LA LEYENDA DE LOS VIANCIOS
Branca y Laru permanecían juntas ante los rescoldos de la hoguera. Una intensa bocanada de aire helado entraba por el respiradero de la cueva. La montaña leonesa, vieja, triste y húmeda en aquella época, se había llevado consigo a los miembros más débiles de la tribu; alguna mujer y también una o dos criaturas, que caían enfermas de pura vitalidad.
En el seno del clan, los Vadinienses, reinaba el nerviosismo. Una parte de esta tribu había emprendido su caminar meses atrás, desde la región cántabra, cruzando la Cordillera Cantábrica y llegando a la zona astur trasmontana. Se disponían a bajar Piedrafita la Mediana, cuando un salvaje temporal, el último del invierno, les sorprendió a todos. Resguardados en grutas, socavones y covachas, los vadinienses aguardaban como podían, sin apenas provisiones, aunque con un coraje fuera de todo entendimiento. Branca y Laru eran hermanas, ambas de piel blanca y pelo negro, aunque con rasgos desiguales. A penas se llevaban unos meses, pero ninguna de las dos sabía a ciencia cierta su edad ni quién era la mayor.
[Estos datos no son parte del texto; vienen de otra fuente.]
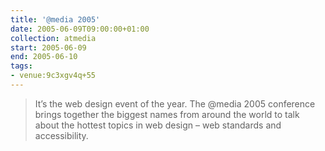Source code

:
 ```yaml
---
title: '@​media 2005'
date: 2005-06-09T09:00:00+01:00
collection: atmedia
start: 2005-06-09
end: 2005-06-10
tags:
- venue:9c3xgv4q+55
---
```

> It’s the web design event of the year. The @media 2005 conference brings together the biggest names from around the world to talk about the hottest topics in web design – web standards and accessibility.
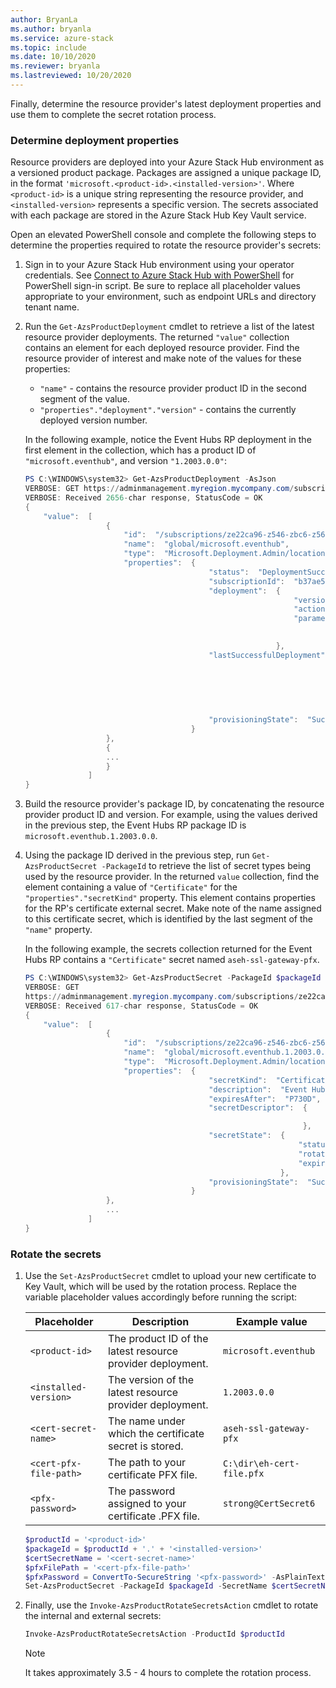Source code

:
 ```yaml
---
author: BryanLa
ms.author: bryanla
ms.service: azure-stack
ms.topic: include
ms.date: 10/10/2020
ms.reviewer: bryanla
ms.lastreviewed: 10/20/2020
---
```


Finally, determine the resource provider's latest deployment properties and use them to complete the secret rotation process.

### Determine deployment properties

Resource providers are deployed into your Azure Stack Hub environment as a versioned product package. Packages are assigned a unique package ID, in the format `'microsoft.<product-id>.<installed-version>'`. Where `<product-id>` is a unique string representing the resource provider, and `<installed-version>` represents a specific version. The secrets associated with each package are stored in the Azure Stack Hub Key Vault service. 

Open an elevated PowerShell console and complete the following steps to determine the properties required to rotate the resource provider's secrets:

1. Sign in to your Azure Stack Hub environment using your operator credentials. See [Connect to Azure Stack Hub with PowerShell](../operator/azure-stack-powershell-configure-admin.md) for PowerShell sign-in script. Be sure to replace all placeholder values appropriate to your environment, such as endpoint URLs and directory tenant name.

2. Run the `Get-AzsProductDeployment` cmdlet to retrieve a list of the latest resource provider deployments. The returned `"value"` collection contains an element for each deployed resource provider. Find the resource provider of interest and make note of the values for these properties:
   - `"name"` - contains the resource provider product ID in the second segment of the value. 
   - `"properties"."deployment"."version"` - contains the currently deployed version number. 

   In the following example, notice the Event Hubs RP deployment in the first element in the collection, which has a product ID of `"microsoft.eventhub"`, and version `"1.2003.0.0"`:

   ```powershell
   PS C:\WINDOWS\system32> Get-AzsProductDeployment -AsJson
   VERBOSE: GET https://adminmanagement.myregion.mycompany.com/subscriptions/ze22ca96-z546-zbc6-z566-z35f68799816/providers/Microsoft.Deployment.Admin/locations/global/productDeployments?api-version=2019-01-01 with 0-char payload
   VERBOSE: Received 2656-char response, StatusCode = OK
   {
       "value":  [
                     {
                         "id":  "/subscriptions/ze22ca96-z546-zbc6-z566-z35f68799816/providers/Microsoft.Deployment.Admin/locations/global/productDeployments/microsoft.eventhub",
                         "name":  "global/microsoft.eventhub",
                         "type":  "Microsoft.Deployment.Admin/locations/productDeployments",
                         "properties":  {
                                            "status":  "DeploymentSucceeded",
                                            "subscriptionId":  "b37ae55a-a6c6-4474-ba97-81519412adf5",
                                            "deployment":  {
                                                               "version":  "1.2003.0.0",
                                                               "actionPlanInstanceResourceId":"/subscriptions/ze22ca96-z546-zbc6-z566-z35f68799816/providers/Microsoft.Deployment.Admin/locations/global/actionplans/abcdfcd3-fef0-z1a3-z85d-z6ceb0f31e36",
                                                               "parameters":  {
   
                                                                              }
                                                           },
                                            "lastSuccessfulDeployment":  {
                                                                             "version":  "1.2003.0.0",
                                                                             "actionPlanInstanceResourceId":"/subscriptions/ze22ca96-z546-zbc6-z566-z35f68799816/providers/Microsoft.Deployment.Admin/locations/global/actionplans/abcdfcd3-fef0-z1a3-z85d-z6ceb0f31e36",
                                                                             "parameters":  {
   
                                                                                            }
                                                                         },
                                            "provisioningState":  "Succeeded"
                                        }
                     },
                     {
                     ...
                     }
                 ]
   }
   ```

3. Build the resource provider's package ID, by concatenating the resource provider product ID and version. For example, using the values derived in the previous step, the Event Hubs RP package ID is `microsoft.eventhub.1.2003.0.0`. 

4. Using the package ID derived in the previous step, run `Get-AzsProductSecret -PackageId` to retrieve the list of secret types being used by the resource provider. In the returned `value` collection, find the element containing a value of `"Certificate"` for the `"properties"."secretKind"` property. This element contains properties for the RP's certificate external secret. Make note of the name assigned to this certificate secret, which is identified by the last segment of the `"name"` property. 

   In the following example, the secrets collection returned for the Event Hubs RP contains a `"Certificate"` secret named `aseh-ssl-gateway-pfx`. 

   ```powershell
   PS C:\WINDOWS\system32> Get-AzsProductSecret -PackageId $packageId -AsJson
   VERBOSE: GET
   https://adminmanagement.myregion.mycompany.com/subscriptions/ze22ca96-z546-zbc6-z566-z35f68799816/providers/Microsoft.Deployment.Admin/locations/global/productPackages/microsoft.eventhub.1.2003.0.0/secrets?api-version=2019-01-01 with 0-char payload
   VERBOSE: Received 617-char response, StatusCode = OK
   {
       "value":  [
                     {
                         "id":  "/subscriptions/ze22ca96-z546-zbc6-z566-z35f68799816/providers/Microsoft.Deployment.Admin/locations/global/productPackages/microsoft.eventhub.1.2003.0.0/secrets/aseh-ssl-gateway-pfx",
                         "name":  "global/microsoft.eventhub.1.2003.0.0/aseh-ssl-gateway-pfx",
                         "type":  "Microsoft.Deployment.Admin/locations/productPackages/secrets",
                         "properties":  {
                                            "secretKind":  "Certificate",
                                            "description":  "Event Hubs gateway SSL certificate.",
                                            "expiresAfter":  "P730D",
                                            "secretDescriptor":  {
   
                                                                 },
                                            "secretState":  {
                                                                "status":  "Deployed",
                                                                "rotationStatus":  "None",
                                                                "expirationDate":  "2022-03-31T00:16:05.3068718Z"
                                                            },
                                            "provisioningState":  "Succeeded"
                                        }
                     },
                     ...
                 ]
   }
   ```

### Rotate the secrets

1. Use the `Set-AzsProductSecret` cmdlet to upload your new certificate to Key Vault, which will be used by the rotation process. Replace the variable placeholder values accordingly before running the script:

   | Placeholder | Description | Example value |
   | ----------- | ----------- | --------------|
   | `<product-id>` | The product ID of the latest resource provider deployment. | `microsoft.eventhub` |
   | `<installed-version>` | The version of the latest resource provider deployment. | `1.2003.0.0` |
   | `<cert-secret-name>` | The name under which the certificate secret is stored. | `aseh-ssl-gateway-pfx` |
   | `<cert-pfx-file-path>` | The path to your certificate PFX file. | `C:\dir\eh-cert-file.pfx` |
   | `<pfx-password>` | The password assigned to your certificate .PFX file. | `strong@CertSecret6` |

   ```powershell
   $productId = '<product-id>'
   $packageId = $productId + '.' + '<installed-version>'
   $certSecretName = '<cert-secret-name>' 
   $pfxFilePath = '<cert-pfx-file-path>'
   $pfxPassword = ConvertTo-SecureString '<pfx-password>' -AsPlainText -Force   
   Set-AzsProductSecret -PackageId $packageId -SecretName $certSecretName -PfxFileName $pfxFilePath -PfxPassword    $pfxPassword -Force
   ```

2. Finally, use the `Invoke-AzsProductRotateSecretsAction` cmdlet to rotate the internal and external secrets:

   ```powershell
   Invoke-AzsProductRotateSecretsAction -ProductId $productId
   ```
   
   > [!NOTE]
   > It takes approximately 3.5 - 4 hours to complete the rotation process.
Trece o catorce años a lo sumo. Su padre, Cencio, había caído en la emboscada de una tribu rival una jornada después de comenzar el viaje. La madre, Bínita, moría mientras daba a luz a la segunda. Ambas, dispuestas a comenzar de nuevo, iban a llevar ese camino grabado a fuego. Ellas iban a inaugurar un nuevo linaje en una nueva tierra. Al octavo día el sol despertó, los cántabros continuaron bajando hasta Cármenes donde finalmente se instalaron. Pasadas unas lunas aparecieron otros clanes en la zona. Catervas astures, Soldurios y algunos Mercenarios llegaron al asentamiento trasmontano. Todos estos pueblos, y eso era algo sabido y escrito, se debían entender por el bien común. Para su propia supervivencia lo único que podían hacer era unirse y luchar contra las hordas romanas, que poco a poco dominaban todo el norte de la península Ibérica. Pronto la relación entre las castas fructificó.